Carbon tariffs and taxes should not be an item for the WTO

Feb 24, 2021

Carbon border tariffs would tie the World Trade Organisation in knots and detract from its core purposes. Such a tax would also discriminate against the poorest in the world. Without broad consensus they would be illegal.

There has been much discussion on the meaning and longer term viability of the so-called “rules based order”. As with any organisational system the power relativities within it determine the efficacy and utility of such rules. For example, the UN Security Council is largely impotent because the power relativities cancel out.

The expansion of the EU, now with 27 members with divergent interests, is causing complexity and over-reach in many areas of economic activity, and this is threatening its very existence.

Similarly with the World Trade Organisation. Its original purpose, the elimination of discriminatory tariffs and quantative restrictions in the trade of goods, enabled it to function in a largely consensual mode, until complexity and opportunism now threatens its existence also.

These complexities, created by the pressures of expanding trade in both goods and services, and related issues of investment, cannot withstand a piling on of extraneous issues that are beyond its remit.

Two areas of international trade present challenges to the integrity of process. One is the attempt to introduce tariffs or taxes on carbon intensive goods from countries that have not adopted a carbon price or a 2050 net-zero emissions target. Managing that in the WTO could prove insurmountable and politically toxic.

The core principle of the WTO, and one that carries over to some extent to regional FTA systems, is ‘most favoured nation’ and non-discrimination among the parties in their trade and the provision of traded services.

In determining relative parities, there are two requirements – one is exceptions in favour of least advantaged traders; the second is that the value of a tariff or a concession can be quantified. The point here is that the carbon content of goods passing across borders may in reality be ‘virtual’ – imprecise if not largely fictitious.

A carbon tax on imports could therefore be discriminatory against goods imported from developing and resource-rich countries (including Australia) whose raw materials contain a disproportionately high carbon content compared with the products of most developed countries.

As for quantifying the virtual carbon content in goods, a paper issued by the International Monetary Fund (IMF) adverted to the complexities in making this calculation:

“Our analysis extends recent work, ….by (i) constructing a country-by-country matrix of flows of carbon embodied in international trade, (ii) disaggregating carbon intensities to the sector and country level, (iii) linking the analysis of carbon flows in international trade to the literature on border tax adjustments, and (iv) estimating how large the taxes could be if virtual carbon were taxed at the border in major economies.

Ours is a partial equilibrium analysis. [Others have employed ] …a general equilibrium framework to analyze the impacts of taxing carbon, including border taxes, on exports of manufactured goods by large developing countries. (‘Trade in Virtual Carbon’, IMF/World Bank 2010).”

In the context of border difficulties being experienced by the UK in relation to Northern Ireland post-Brexit, and between the UK and the EU generally, it is difficult to see how a border carbon tax system as described might make things easier.

But if, as is likely, disputes arose in the wider trading field the WTO, currently neutered in its disputes settlement mode, would be rendered incapable. The US has refused to rectify President Trump’s crippling of the organisation.

While a carbon border tax may have merit, placing the burden on the existing depleted trade system is asking too much and could, perhaps unintentionally, be counter-productive. The WTO has been there before, in the 1990s, over controversial US moves on environment issues. Once bitten, twice shy.

Another area where loose wording in trade terms is becoming a problem is with trade in financial services. Throughout the Brexit negotiations these were put aside, but they cannot be left there much longer. Already Amsterdam has displaced the UK as the leading European bourse for share trading, though in regard to financial services and currency exchange more specifically the UK remains superior.

The central issue here, which is outside the Brexit Agreement, concerns the level playing field on which trade in services is to be conducted. The EU insists that UK regulations should be and remain ‘equivalent’ to those of the EU, whereas the UK believes the regulatory system it has operated in the past has been satisfactory to all.

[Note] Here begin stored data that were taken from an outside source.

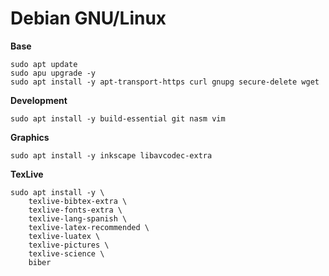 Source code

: # Debian GNU/Linux

**Base**

    sudo apt update
    sudo apu upgrade -y
    sudo apt install -y apt-transport-https curl gnupg secure-delete wget

**Development**

    sudo apt install -y build-essential git nasm vim

**Graphics**

    sudo apt install -y inkscape libavcodec-extra

**TexLive**

    sudo apt install -y \
        texlive-bibtex-extra \
        texlive-fonts-extra \
        texlive-lang-spanish \
        texlive-latex-recommended \
        texlive-luatex \
        texlive-pictures \
        texlive-science \
        biber
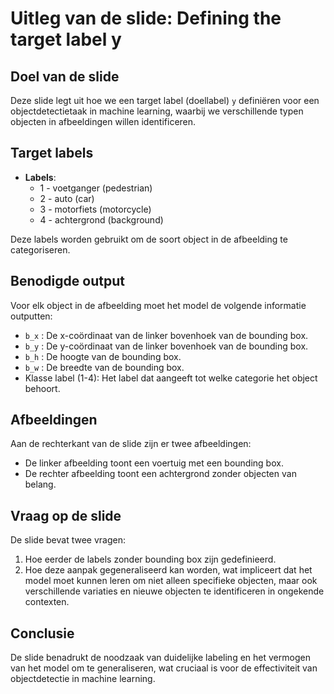 # Uitleg van de slide: Defining the target label y

## Doel van de slide
Deze slide legt uit hoe we een target label (doellabel) `y` definiëren voor een objectdetectietaak in machine learning, waarbij we verschillende typen objecten in afbeeldingen willen identificeren.

## Target labels
- **Labels**:
  - 1 - voetganger (pedestrian)
  - 2 - auto (car)
  - 3 - motorfiets (motorcycle)
  - 4 - achtergrond (background)

Deze labels worden gebruikt om de soort object in de afbeelding te categoriseren.

## Benodigde output
Voor elk object in de afbeelding moet het model de volgende informatie outputten:
- `b_x` : De x-coördinaat van de linker bovenhoek van de bounding box.
- `b_y` : De y-coördinaat van de linker bovenhoek van de bounding box.
- `b_h` : De hoogte van de bounding box.
- `b_w` : De breedte van de bounding box.
- Klasse label (1-4): Het label dat aangeeft tot welke categorie het object behoort.

## Afbeeldingen
Aan de rechterkant van de slide zijn er twee afbeeldingen:
- De linker afbeelding toont een voertuig met een bounding box.
- De rechter afbeelding toont een achtergrond zonder objecten van belang.

## Vraag op de slide
De slide bevat twee vragen:
1. Hoe eerder de labels zonder bounding box zijn gedefinieerd.
2. Hoe deze aanpak gegeneraliseerd kan worden, wat impliceert dat het model moet kunnen leren om niet alleen specifieke objecten, maar ook verschillende variaties en nieuwe objecten te identificeren in ongekende contexten.

## Conclusie
De slide benadrukt de noodzaak van duidelijke labeling en het vermogen van het model om te generaliseren, wat cruciaal is voor de effectiviteit van objectdetectie in machine learning. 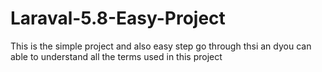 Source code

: # Laraval-5.8-Easy-Project

This is the simple project and also easy step go through thsi an dyou can able to understand all the terms used in this project
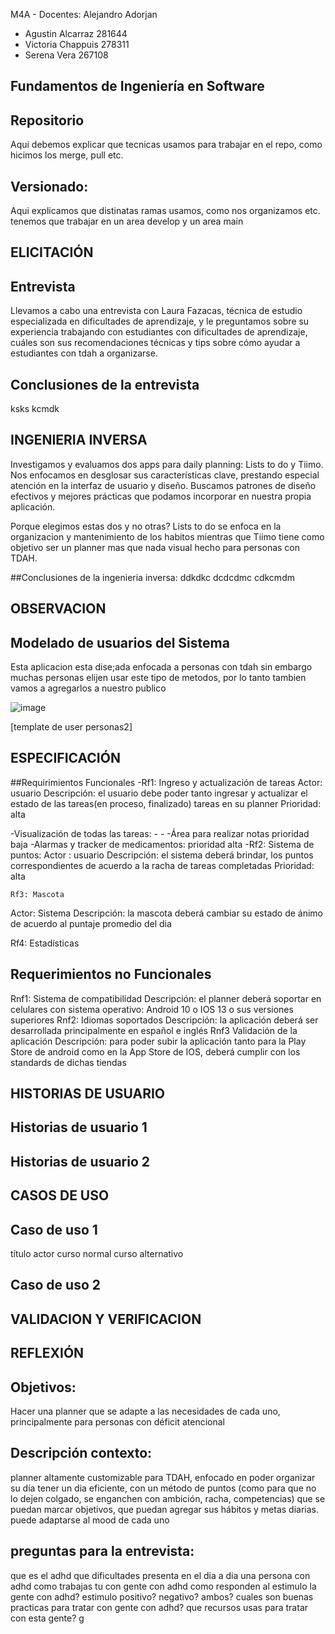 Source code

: M4A - Docentes: Alejandro  Adorjan
- Agustin Alcarraz 281644
- Victoria Chappuis 278311
- Serena Vera      267108
## Fundamentos de Ingeniería en Software
## Repositorio
Aqui debemos explicar que tecnicas usamos para trabajar en el repo, como hicimos los merge, pull etc.
## Versionado:
Aqui explicamos que distinatas ramas usamos, como nos organizamos etc.
tenemos que trabajar en un area develop y un area main


## ELICITACIÓN

## Entrevista
Llevamos a cabo una entrevista con Laura Fazacas, técnica de estudio especializada en dificultades de aprendizaje, y le preguntamos sobre su experiencia trabajando con estudiantes con dificultades de aprendizaje, cuáles son sus recomendaciones técnicas y tips sobre cómo ayudar a estudiantes con tdah a organizarse.

## Conclusiones de la entrevista
ksks
kcmdk




## INGENIERIA INVERSA
Investigamos y evaluamos dos apps para daily planning: Lists to do y Tiimo. Nos enfocamos en desglosar sus características clave, prestando especial atención en la interfaz de usuario y diseño. Buscamos patrones de diseño efectivos y mejores prácticas que podamos incorporar en nuestra propia aplicación.

Porque elegimos estas dos y no otras? Lists to do se enfoca en la organizacion y mantenimiento de los habitos mientras que Tiimo tiene como objetivo ser un planner mas que nada visual hecho para personas con TDAH.

##Conclusiones de la ingenieria inversa:
ddkdkc
dcdcdmc
cdkcmdm

## OBSERVACION

## Modelado de usuarios del Sistema
Esta aplicacion esta dise;ada enfocada a personas con tdah sin embargo muchas personas elijen usar este tipo de metodos, por lo tanto tambien vamos a agregarlos a nuestro publico

![image](https://github.com/IngSoft-FIS-2023-2/obligatorio1-alcarraz-chappuis-vera/assets/142766153/7d33d4cd-95e7-4786-be8d-7cb88e58136e)




[template de user personas2]

## ESPECIFICACIÓN
##Requirimientos Funcionales
 	-Rf1: Ingreso y actualización de tareas 
Actor: usuario
Descripción: el usuario debe poder tanto ingresar y actualizar el estado de las tareas(en proceso, 	finalizado) tareas en su planner
Prioridad: alta

-Visualización de todas las tareas:
		-
		-
	-Área para realizar notas
		prioridad baja
	-Alarmas y tracker de medicamentos:
	prioridad alta
-Rf2: Sistema de puntos:
Actor : usuario
	Descripción: el sistema deberá brindar, los puntos correspondientes de acuerdo a la racha de tareas completadas
	Prioridad: alta
	
	Rf3: Mascota
Actor: Sistema 
Descripción: la mascota deberá cambiar su estado de ánimo de acuerdo al puntaje promedio del dia 

Rf4: Estadísticas

## Requerimientos no Funcionales

Rnf1: Sistema de compatibilidad
 	Descripción: el planner deberá soportar en celulares con sistema operativo: Android 10 o IOS 13 o sus versiones superiores
Rnf2: Idiomas soportados
Descripción: la aplicación deberá ser desarrollada principalmente en español e inglés
Rnf3 Validación de la aplicación
Descripción: para poder subir la aplicación tanto para la Play Store de android como en la App Store de IOS, deberá cumplir con los standards de dichas tiendas 

## HISTORIAS DE USUARIO
## Historias de usuario 1
## Historias de usuario 2

## CASOS DE USO
## Caso de uso 1
título
actor
curso normal
curso alternativo
## Caso de uso 2

## VALIDACION Y VERIFICACION
## REFLEXIÓN


## Objetivos: 
Hacer una planner que se adapte a las necesidades de cada uno, principalmente para personas con déficit atencional
## Descripción contexto: 
planner altamente customizable para TDAH, enfocado en poder organizar su día tener un dia eficiente, con un método de puntos (como para que no lo dejen colgado, se enganchen con ambición, racha, competencias) que se puedan marcar objetivos, que puedan agregar sus hábitos y metas diarias. puede adaptarse al mood de cada uno


 























## preguntas para la entrevista:
que es el adhd
que dificultades presenta en el dia a dia una persona con adhd
como trabajas tu con gente con adhd
como responden al estimulo la gente con adhd? estimulo positivo? negativo? ambos?
cuales son buenas practicas para tratar con gente con adhd?
que recursos usas para tratar con esta gente?
g
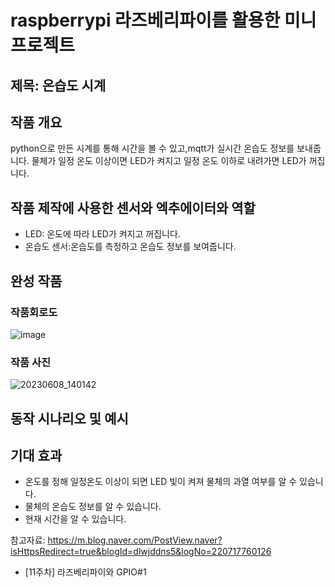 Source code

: # raspberrypi 라즈베리파이를 활용한 미니 프로젝트

## 제목: 온습도 시계

## 작품 개요
python으로 만든 시계를 통해 시간을 볼 수 있고,mqtt가 실시간 온습도 정보를 보내줍니다.
물체가 일정 온도 이상이면 LED가 켜지고 일정 온도 이하로 내려가면 LED가 꺼집니다.

## 작품 제작에 사용한 센서와 엑추에이터와 역할
- LED: 온도에 따라 LED가 켜지고 꺼집니다.
- 온습도 센서:온습도를 측정하고 온습도 정보를 보여줍니다.  
## 완성 작품

### 작품회로도
![image](https://github.com/lasowl/raspberrypi/assets/116951813/6e5ba0d3-8f69-4c41-bc45-e225aa9b2ebc)

### 작품 사진
![20230608_140142](https://github.com/lasowl/raspberrypi/assets/116951813/144f2ea7-9757-4dd4-8d46-81f75f809995)

## 동작 시나리오 및 예시

## 기대 효과
- 온도를 정해 일정온도 이상이 되면 LED 빛이 켜져 물체의 과열 여부를 알 수 있습니다. 
- 물체의 온습도 정보를 알 수 있습니다.
- 현재 시간을 알 수 있습니다.


참고자료:
https://m.blog.naver.com/PostView.naver?isHttpsRedirect=true&blogId=dlwjddns5&logNo=220717760126
- [11주차] 라즈베리파이와 GPIO#1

Its standards are clear and specific whereas ‘equivalence’ is an imprecise notion and can be salami sliced by another party until it becomes unrecognisable, with the constant risk of arbitrary penalties along the way.

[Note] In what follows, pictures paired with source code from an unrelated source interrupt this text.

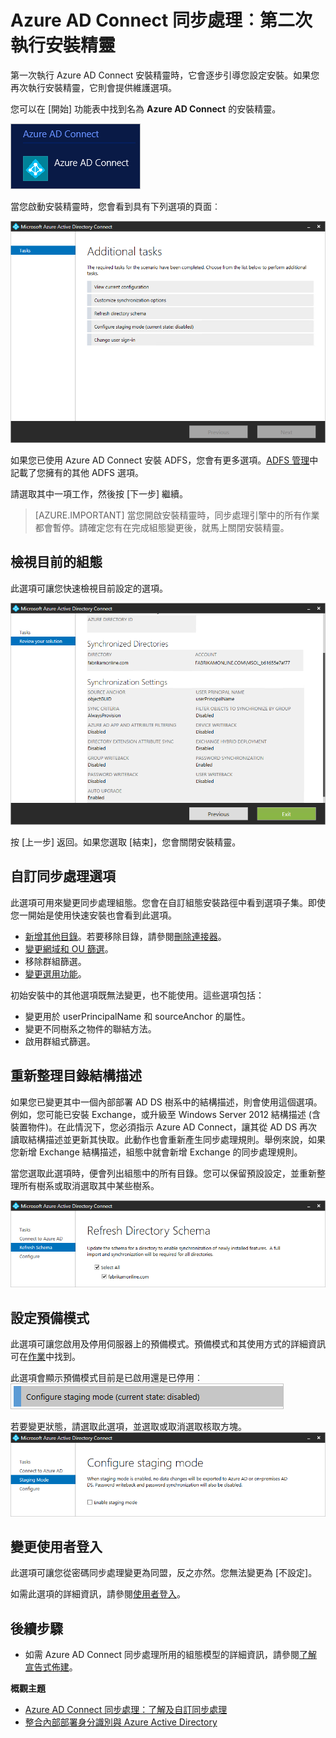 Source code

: <properties
	pageTitle="Azure AD Connect 同步處理︰第二次執行安裝精靈 | Microsoft Azure"
	description="說明安裝精靈在第二次執行時的運作方式。"
	keywords="Azure AD Connect 安裝精靈可讓您在第二次執行時設定維護設定"
	services="active-directory"
	documentationCenter=""
	authors="andkjell"
	manager="femila"
	editor=""/>

<tags
	ms.service="active-directory"
	ms.workload="identity"
	ms.tgt_pltfrm="na"
	ms.devlang="na"
	ms.topic="article"
	ms.date="08/31/2016"
	ms.author="andkjell"/>


# Azure AD Connect 同步處理︰第二次執行安裝精靈
第一次執行 Azure AD Connect 安裝精靈時，它會逐步引導您設定安裝。如果您再次執行安裝精靈，它則會提供維護選項。

您可以在 [開始] 功能表中找到名為 **Azure AD Connect** 的安裝精靈。

![[開始] 功能表](./media/active-directory-aadconnectsync-installation-wizard/startmenu.png)

當您啟動安裝精靈時，您會看到具有下列選項的頁面︰

![含有其他工作清單的頁面](./media/active-directory-aadconnectsync-installation-wizard/additionaltasks.png)

如果您已使用 Azure AD Connect 安裝 ADFS，您會有更多選項。[ADFS 管理](active-directory-aadconnect-federation-management.md#ad-fs-management)中記載了您擁有的其他 ADFS 選項。

請選取其中一項工作，然後按 [下一步] 繼續。

> [AZURE.IMPORTANT] 當您開啟安裝精靈時，同步處理引擎中的所有作業都會暫停。請確定您有在完成組態變更後，就馬上關閉安裝精靈。

## 檢視目前的組態
此選項可讓您快速檢視目前設定的選項。

![含有所有選項和其狀態之清單的頁面](./media/active-directory-aadconnectsync-installation-wizard/viewconfig.png)

按 [上一步] 返回。如果您選取 [結束]，您會關閉安裝精靈。

## 自訂同步處理選項
此選項可用來變更同步處理組態。您會在自訂組態安裝路徑中看到選項子集。即使您一開始是使用快速安裝也會看到此選項。

- [新增其他目錄](active-directory-aadconnect-get-started-custom.md#connect-your-directories)。若要移除目錄，請參閱[刪除連接器](active-directory-aadconnectsync-service-manager-ui-connectors.md#delete)。
- [變更網域和 OU 篩選](active-directory-aadconnect-get-started-custom.md#domain-and-ou-filtering)。
- 移除群組篩選。
- [變更選用功能](active-directory-aadconnect-get-started-custom.md#optional-features)。

初始安裝中的其他選項既無法變更，也不能使用。這些選項包括：

- 變更用於 userPrincipalName 和 sourceAnchor 的屬性。
- 變更不同樹系之物件的聯結方法。
- 啟用群組式篩選。

## 重新整理目錄結構描述
如果您已變更其中一個內部部署 AD DS 樹系中的結構描述，則會使用這個選項。例如，您可能已安裝 Exchange，或升級至 Windows Server 2012 結構描述 (含裝置物件)。在此情況下，您必須指示 Azure AD Connect，讓其從 AD DS 再次讀取結構描述並更新其快取。此動作也會重新產生同步處理規則。舉例來說，如果您新增 Exchange 結構描述，組態中就會新增 Exchange 的同步處理規則。

當您選取此選項時，便會列出組態中的所有目錄。您可以保留預設設定，並重新整理所有樹系或取消選取其中某些樹系。

![含有環境中所有目錄清單的頁面](./media/active-directory-aadconnectsync-installation-wizard/refreshschema.png)

## 設定預備模式
此選項可讓您啟用及停用伺服器上的預備模式。預備模式和其使用方式的詳細資訊可在[作業](active-directory-aadconnectsync-operations.md#staging-mode)中找到。

此選項會顯示預備模式目前是已啟用還是已停用︰![也會顯示預備模式目前狀態的選項](./media/active-directory-aadconnectsync-installation-wizard/stagingmodecurrentstate.png)

若要變更狀態，請選取此選項，並選取或取消選取核取方塊。 ![也會顯示預備模式目前狀態的選項](./media/active-directory-aadconnectsync-installation-wizard/stagingmodeenable.png)

## 變更使用者登入
此選項可讓您從密碼同步處理變更為同盟，反之亦然。您無法變更為 [不設定]。

如需此選項的詳細資訊，請參閱[使用者登入](active-directory-aadconnect-user-signin.md#changing-user-sign-in-method)。

## 後續步驟

- 如需 Azure AD Connect 同步處理所用的組態模型的詳細資訊，請參閱[了解宣告式佈建](active-directory-aadconnectsync-understanding-declarative-provisioning.md)。

**概觀主題**

- [Azure AD Connect 同步處理：了解及自訂同步處理](active-directory-aadconnectsync-whatis.md)
- [整合內部部署身分識別與 Azure Active Directory](active-directory-aadconnect.md)

<!---HONumber=AcomDC_0907_2016--> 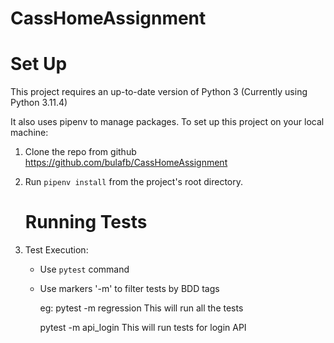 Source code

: # CassHomeAssignment

# Set Up
This project requires an up-to-date version of Python 3 (Currently using Python 3.11.4)

It also uses pipenv to manage packages.
To set up this project on your local machine:
1. Clone the repo from github https://github.com/bulafb/CassHomeAssignment
2. Run `pipenv install` from the project's root directory.

   # Running Tests

1. Test Execution:
    - Use `pytest` command 
    - Use markers '-m' to filter tests by BDD tags
  
      eg: pytest -m regression
      This will run all the tests

      pytest -m api_login
      This will run tests for login API
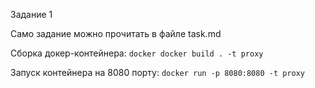 Задание 1

Само задание можно прочитать в файле task.md

Сборка докер-контейнера:
`docker docker build . -t proxy`

Запуск контейнера на 8080 порту:
`docker run -p 8080:8080 -t proxy` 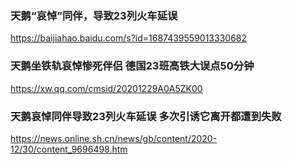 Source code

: ### 天鹅“哀悼”同伴，导致23列火车延误
https://baijiahao.baidu.com/s?id=1687439559013330682

### 天鹅坐铁轨哀悼惨死伴侣 德国23班高铁大误点50分钟
https://xw.qq.com/cmsid/20201229A0A5ZK00

### 天鹅哀悼同伴导致23列火车延误 多次引诱它离开都遭到失败 
https://news.online.sh.cn/news/gb/content/2020-12/30/content_9696498.htm
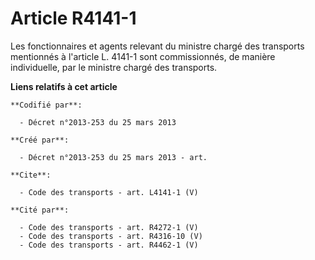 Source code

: # Article R4141-1

Les fonctionnaires et agents relevant du ministre chargé des transports mentionnés à l'article L. 4141-1 sont commissionnés,
de manière individuelle, par le ministre chargé des transports.

**Liens relatifs à cet article**

	**Codifié par**:

	  - Décret n°2013-253 du 25 mars 2013

	**Créé par**:

	  - Décret n°2013-253 du 25 mars 2013 - art.

	**Cite**:

	  - Code des transports - art. L4141-1 (V)

	**Cité par**:

	  - Code des transports - art. R4272-1 (V)
	  - Code des transports - art. R4316-10 (V)
	  - Code des transports - art. R4462-1 (V)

Both the UK and the EU are subject to Article VII of the General Agreement on Trade in Services concerning non-discrimination in the certification and recognition of standards and qualifications for services. The UK position is more consistent with the GATS as possibly is Australia’s.

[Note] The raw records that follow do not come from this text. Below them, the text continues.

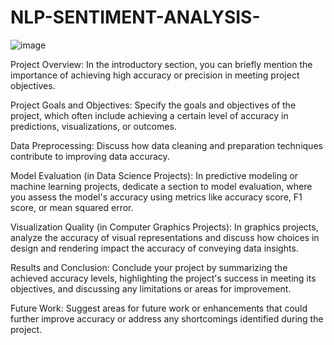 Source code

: # NLP-SENTIMENT-ANALYSIS-
![image](https://github.com/Nikitha1203/NLP-SENTIMENT-ANALYSIS-/assets/109364397/7e1421e9-e270-468c-ae07-b06b1ecf0618)

Project Overview: In the introductory section, you can briefly mention the importance of achieving high accuracy or precision in meeting project objectives.

Project Goals and Objectives: Specify the goals and objectives of the project, which often include achieving a certain level of accuracy in predictions, visualizations, or outcomes.

Data Preprocessing: Discuss how data cleaning and preparation techniques contribute to improving data accuracy.

Model Evaluation (in Data Science Projects): In predictive modeling or machine learning projects, dedicate a section to model evaluation, where you assess the model's accuracy using metrics like accuracy score, F1 score, or mean squared error.

Visualization Quality (in Computer Graphics Projects): In graphics projects, analyze the accuracy of visual representations and discuss how choices in design and rendering impact the accuracy of conveying data insights.

Results and Conclusion: Conclude your project by summarizing the achieved accuracy levels, highlighting the project's success in meeting its objectives, and discussing any limitations or areas for improvement.

Future Work: Suggest areas for future work or enhancements that could further improve accuracy or address any shortcomings identified during the project.
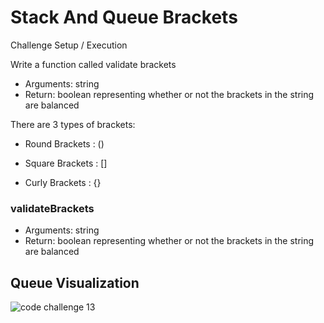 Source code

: # Stack And Queue Brackets
<!-- Short summary or background information -->
Challenge Setup / Execution

Write a function called validate brackets

- Arguments: string
- Return: boolean representing whether or not the brackets in the string are balanced

There are 3 types of brackets:

- Round Brackets : ()

- Square Brackets : []

- Curly Brackets : {}

### validateBrackets

- Arguments: string
- Return: boolean representing whether or not the brackets in the string are balanced

## Queue Visualization

![code challenge 13](./img/uml.png)
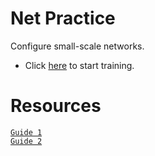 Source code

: # Net Practice
Configure small-scale networks. <br>
- Click [here](https://ricardoreves.github.io/42-net-practice/) to start training.
# Resources
[`Guide 1`](https://github.com/ricardoreves/42-net-practice) <br>
[`Guide 2`](https://github.com/lpaube/NetPractice) <br>

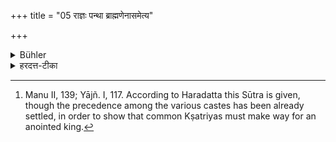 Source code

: +++
title = "05 राज्ञः पन्था ब्राह्मणेनासमेत्य"

+++

<details><summary>Bühler</summary>

5. The road belongs to the king except if he meets a Brāhmaṇa. [^2] 


[^2]:  Manu II, 139; Yājñ. I, 117. According to Haradatta this Sūtra is given, though the precedence among the various castes has been already settled, in order to show that common Kṣatriyas must make way for an anointed king.
</details>

<details><summary>हरदत्त-टीका</summary>

## सूत्रम्
राज्ञः पन्था ब्राह्मणेनाऽसमेत्य ॥५॥  
### प्रस्तावः
गच्छतां प्रतिगच्छतां च पथि समवाये केन कस्मै पन्था देय इत्यःत आह—  
### टिप्पनी
राजा अभिषिक्तः । स यदि ब्राह्मणेन समेतो न भवति, तदा तस्य पन्था दातव्यः । क्षत्रियैरप्यनभिषिक्तैः एतदर्थमेव चेदं वचनम् । अन्यत्र 'वर्णज्यायसां चे'(२.११.८)ति वक्ष्यमाणेनैव सिद्धम् ॥ ५ ॥
</details>
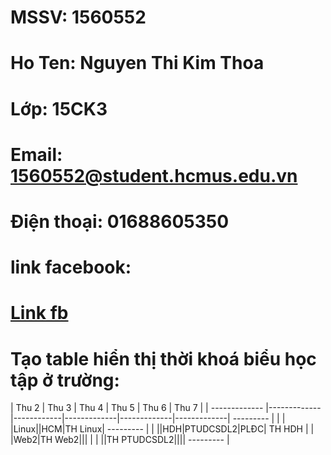 # MSSV: 1560552
# Ho Ten: Nguyen Thi Kim Thoa
# Lớp: 15CK3
# Email: 1560552@student.hcmus.edu.vn
# Điện thoại: 01688605350
# link facebook:
# [Link fb](https://www.facebook.com/profile.php?id=100005610974736)

# Tạo table hiển thị thời khoá biểu học tập ở trường: 
 | Thu 2     | Thu 3  | Thu 4  | Thu 5  | Thu 6   | Thu 7 |
| ------------- |-------------|------------|-------------|-------------|-------------| --------- |
|  | |Linux||HCM|TH Linux| --------- |
|   ||HDH|PTUDCSDL2|PLĐC| TH HDH |
|  |Web2|TH Web2|||  |
| ||TH PTUDCSDL2|||| --------- |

Perfection in organisation in the international arena can be the enemy of the good. Similarly with indiscriminate overlapping of jurisdictions among distinct organisations, the outcome too may be less than good.

Encouragingly, the unanimous appointment of the new WTO Secretary General, the well regarded economist and former finance minister of Nigeria, Ngozi Okonjo-Iweala, may revive the organisation and set it firmly on course again.